I'm given the equation $$\sqrt{2k+1}-\sqrt{2k-5}=4$$ and asked to solve for $k$. Wolfram says that this has no solution which is what I concluded as well. But I am wondering if my logic is correct. Somewhere along the way in solving for $k$ we come to the equation: $$\sqrt{2k-5} =-\frac{3}{2}.$$ Immediately I am thinking that this statement can never be true, as $\sqrt{2k-5}$ is the principle (positive) square root of $2k-5$. Hence, it can not yield a negative value. I would love to be able to say that if we ever come to an equation like $$-b = \sqrt{a}$$ for $a$, $b\in \mathbf{R}^+$ we can stop, put our pencils down, and conclude that our original equation has no solution. $$$$ My question is this: can we? If not, what is an equation where we come to something like $-b=\sqrt{a}$, square both sides, ridding the negative, and find a valid solution?

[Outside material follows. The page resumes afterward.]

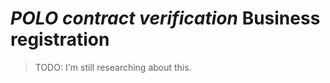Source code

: # _POLO contract verification_ Business registration

> TODO: I'm still researching about this.

<br>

Will $-b=\sqrt{a}$ always lead to an extraneous solution
algebra-precalculusradicalssquare-numbers
Best Answer
I'll sum up the concepts it seems a few have addressed in the comments.
Setting the square root of something equal to a negative will only result in an imaginary solution, as I'm sure you are aware. Thus, squaring both sides will ALWAYS result in an extraneous solution. So, if you can show that an equation is of the form "square root = a negative," then you know the equation has no real solutions. So yes, your logic is correct.
Good of you to be thinking about equations such as these in a more general sense!